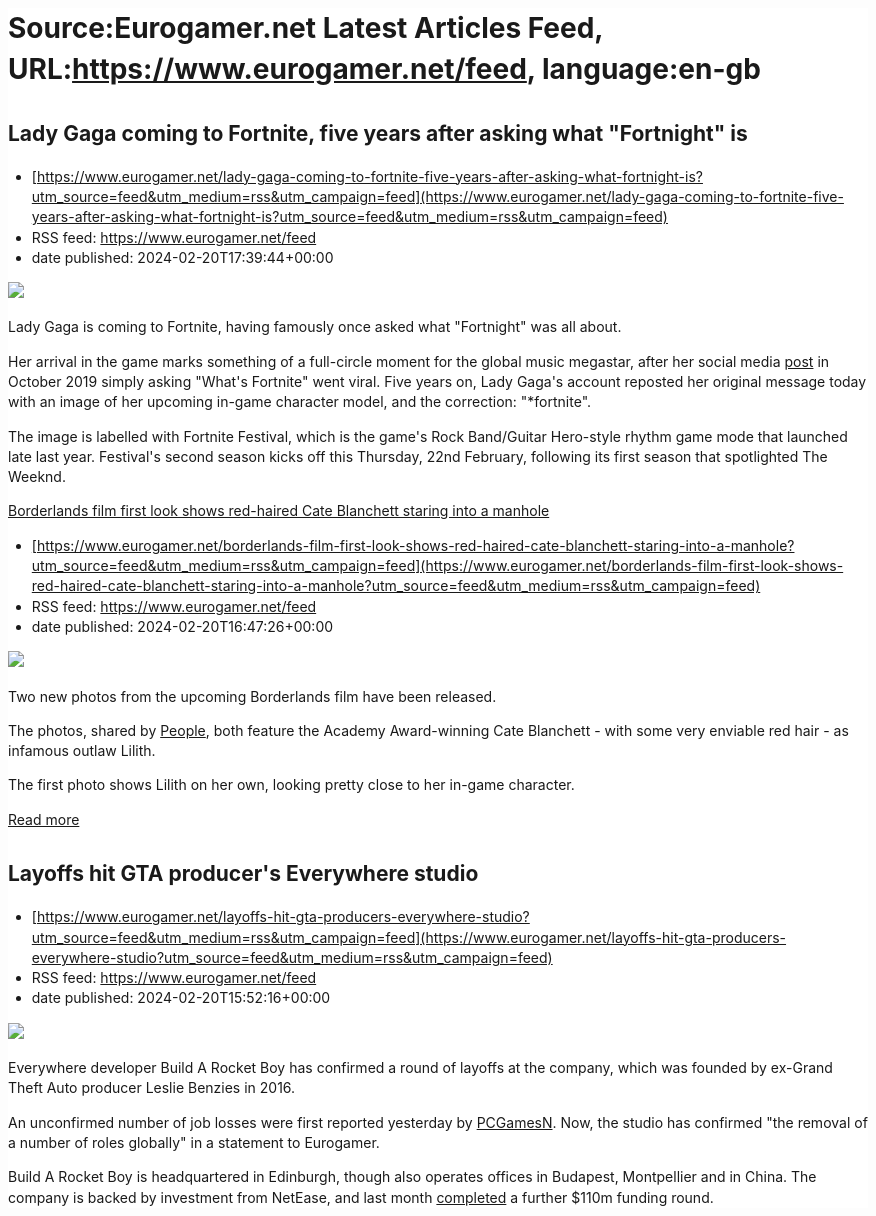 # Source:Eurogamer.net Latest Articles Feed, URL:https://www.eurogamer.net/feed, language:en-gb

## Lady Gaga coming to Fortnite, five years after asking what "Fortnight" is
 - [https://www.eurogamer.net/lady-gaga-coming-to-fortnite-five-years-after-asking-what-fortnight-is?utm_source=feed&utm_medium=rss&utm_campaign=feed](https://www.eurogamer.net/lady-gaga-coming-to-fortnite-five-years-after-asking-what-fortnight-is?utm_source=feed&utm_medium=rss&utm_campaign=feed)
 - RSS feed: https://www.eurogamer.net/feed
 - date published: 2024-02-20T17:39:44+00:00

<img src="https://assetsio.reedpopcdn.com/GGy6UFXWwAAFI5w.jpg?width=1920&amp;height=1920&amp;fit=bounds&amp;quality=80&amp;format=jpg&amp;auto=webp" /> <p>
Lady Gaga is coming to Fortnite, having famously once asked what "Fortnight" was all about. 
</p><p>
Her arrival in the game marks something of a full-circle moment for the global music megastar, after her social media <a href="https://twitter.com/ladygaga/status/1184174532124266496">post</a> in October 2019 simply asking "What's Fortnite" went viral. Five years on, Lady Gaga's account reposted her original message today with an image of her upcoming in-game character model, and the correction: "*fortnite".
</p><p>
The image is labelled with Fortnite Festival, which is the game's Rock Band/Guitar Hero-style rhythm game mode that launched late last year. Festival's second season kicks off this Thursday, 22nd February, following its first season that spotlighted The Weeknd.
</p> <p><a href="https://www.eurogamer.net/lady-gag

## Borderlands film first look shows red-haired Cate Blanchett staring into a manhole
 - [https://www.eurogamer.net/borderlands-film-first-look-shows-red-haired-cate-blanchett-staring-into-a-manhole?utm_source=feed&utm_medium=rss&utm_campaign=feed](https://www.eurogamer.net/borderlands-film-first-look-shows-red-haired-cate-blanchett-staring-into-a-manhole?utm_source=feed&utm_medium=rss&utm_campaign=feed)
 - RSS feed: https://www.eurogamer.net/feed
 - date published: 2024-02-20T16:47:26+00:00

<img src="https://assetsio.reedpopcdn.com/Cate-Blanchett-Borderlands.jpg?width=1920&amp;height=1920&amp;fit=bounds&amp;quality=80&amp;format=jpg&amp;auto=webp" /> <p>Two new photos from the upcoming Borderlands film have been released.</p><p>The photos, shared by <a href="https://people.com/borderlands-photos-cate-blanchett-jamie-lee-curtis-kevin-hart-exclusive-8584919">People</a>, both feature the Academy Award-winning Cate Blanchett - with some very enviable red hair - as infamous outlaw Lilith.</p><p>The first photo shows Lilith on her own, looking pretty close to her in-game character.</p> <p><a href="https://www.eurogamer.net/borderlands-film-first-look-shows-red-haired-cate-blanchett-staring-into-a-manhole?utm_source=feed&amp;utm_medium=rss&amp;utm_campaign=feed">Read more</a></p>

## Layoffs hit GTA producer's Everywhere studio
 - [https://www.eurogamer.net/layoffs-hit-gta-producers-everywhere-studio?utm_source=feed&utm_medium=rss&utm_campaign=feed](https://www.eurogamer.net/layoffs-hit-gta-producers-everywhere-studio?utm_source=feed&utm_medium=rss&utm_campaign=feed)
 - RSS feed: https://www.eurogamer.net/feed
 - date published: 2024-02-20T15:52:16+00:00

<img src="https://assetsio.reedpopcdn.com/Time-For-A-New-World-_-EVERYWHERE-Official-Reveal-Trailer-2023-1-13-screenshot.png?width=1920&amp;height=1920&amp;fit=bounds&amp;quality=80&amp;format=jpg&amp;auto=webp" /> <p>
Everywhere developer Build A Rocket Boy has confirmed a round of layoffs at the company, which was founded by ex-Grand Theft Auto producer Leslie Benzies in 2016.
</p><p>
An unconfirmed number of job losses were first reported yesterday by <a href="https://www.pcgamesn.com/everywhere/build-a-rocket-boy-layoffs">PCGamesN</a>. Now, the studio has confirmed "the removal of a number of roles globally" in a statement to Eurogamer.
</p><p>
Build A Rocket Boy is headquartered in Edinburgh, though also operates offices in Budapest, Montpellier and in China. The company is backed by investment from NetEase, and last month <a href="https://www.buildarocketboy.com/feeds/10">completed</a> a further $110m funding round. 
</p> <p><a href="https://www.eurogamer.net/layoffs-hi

---

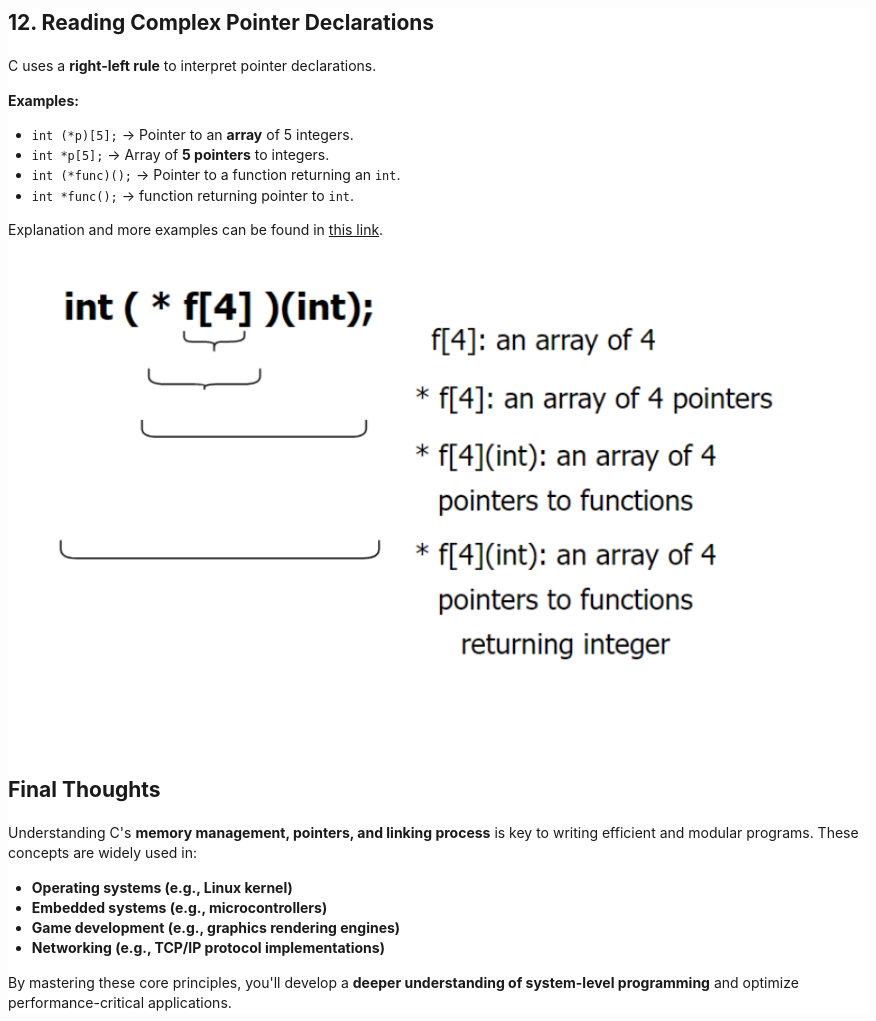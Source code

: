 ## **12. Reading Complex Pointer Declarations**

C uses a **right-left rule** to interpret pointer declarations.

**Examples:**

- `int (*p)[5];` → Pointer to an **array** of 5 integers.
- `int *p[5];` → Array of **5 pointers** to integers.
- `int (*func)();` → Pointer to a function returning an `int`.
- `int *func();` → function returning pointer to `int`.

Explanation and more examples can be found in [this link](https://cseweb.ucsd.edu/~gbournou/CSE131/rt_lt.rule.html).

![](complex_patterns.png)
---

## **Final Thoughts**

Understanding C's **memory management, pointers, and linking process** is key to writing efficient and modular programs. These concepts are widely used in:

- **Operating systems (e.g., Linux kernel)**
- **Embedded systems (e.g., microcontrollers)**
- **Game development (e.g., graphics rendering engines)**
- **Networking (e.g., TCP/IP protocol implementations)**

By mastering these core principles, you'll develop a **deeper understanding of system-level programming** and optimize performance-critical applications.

--

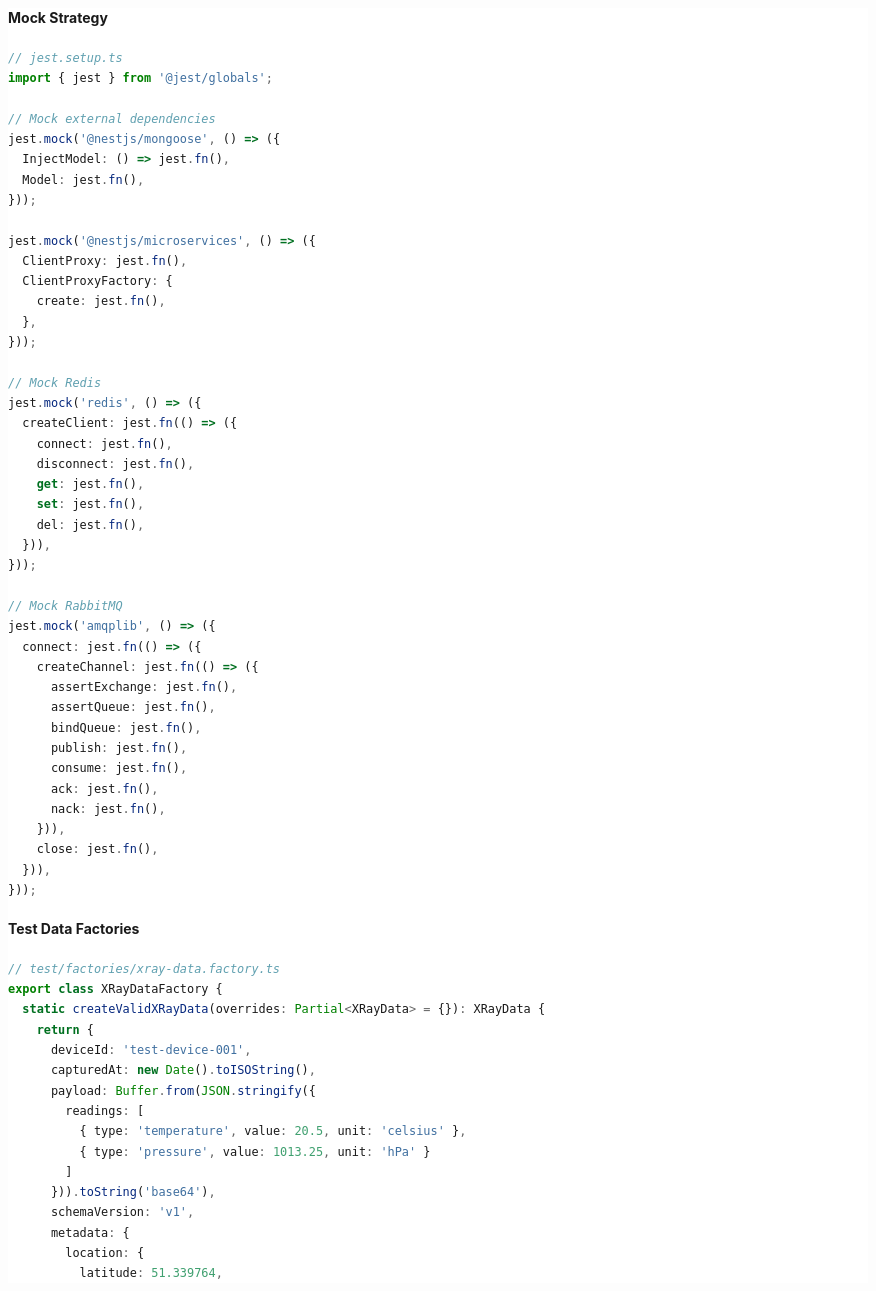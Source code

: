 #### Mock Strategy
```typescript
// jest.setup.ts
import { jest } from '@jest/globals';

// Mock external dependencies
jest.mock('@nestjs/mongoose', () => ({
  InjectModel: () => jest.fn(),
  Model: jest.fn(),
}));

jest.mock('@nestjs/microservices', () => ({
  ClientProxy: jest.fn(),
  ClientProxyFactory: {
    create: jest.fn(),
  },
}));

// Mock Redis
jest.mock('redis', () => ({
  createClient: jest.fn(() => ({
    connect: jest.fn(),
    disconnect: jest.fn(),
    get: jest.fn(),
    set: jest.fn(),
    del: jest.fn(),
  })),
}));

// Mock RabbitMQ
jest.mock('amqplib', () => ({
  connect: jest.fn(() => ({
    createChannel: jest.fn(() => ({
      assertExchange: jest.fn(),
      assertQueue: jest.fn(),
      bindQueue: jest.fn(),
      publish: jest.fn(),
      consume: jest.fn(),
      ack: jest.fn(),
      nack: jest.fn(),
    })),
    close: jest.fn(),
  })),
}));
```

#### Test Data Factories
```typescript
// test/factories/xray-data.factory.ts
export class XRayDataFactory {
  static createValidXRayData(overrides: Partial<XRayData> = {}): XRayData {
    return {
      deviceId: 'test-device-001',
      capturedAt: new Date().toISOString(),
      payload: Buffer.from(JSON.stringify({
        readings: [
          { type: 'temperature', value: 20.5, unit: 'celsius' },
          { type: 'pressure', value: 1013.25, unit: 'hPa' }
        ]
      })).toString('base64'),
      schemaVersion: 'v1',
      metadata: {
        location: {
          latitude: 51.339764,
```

WORK TO COMPLETE:
From the entries above, restate word for word the lines from the line containing "## Borderlands film" to the line containing "- date published: 2024-02-20T16:47:26+00:00", both ends included, and nothing more.

RESULT OF THIS TASK:
## Borderlands film first look shows red-haired Cate Blanchett staring into a manhole
 - [https://www.eurogamer.net/borderlands-film-first-look-shows-red-haired-cate-blanchett-staring-into-a-manhole?utm_source=feed&utm_medium=rss&utm_campaign=feed](https://www.eurogamer.net/borderlands-film-first-look-shows-red-haired-cate-blanchett-staring-into-a-manhole?utm_source=feed&utm_medium=rss&utm_campaign=feed)
 - RSS feed: https://www.eurogamer.net/feed
 - date published: 2024-02-20T16:47:26+00:00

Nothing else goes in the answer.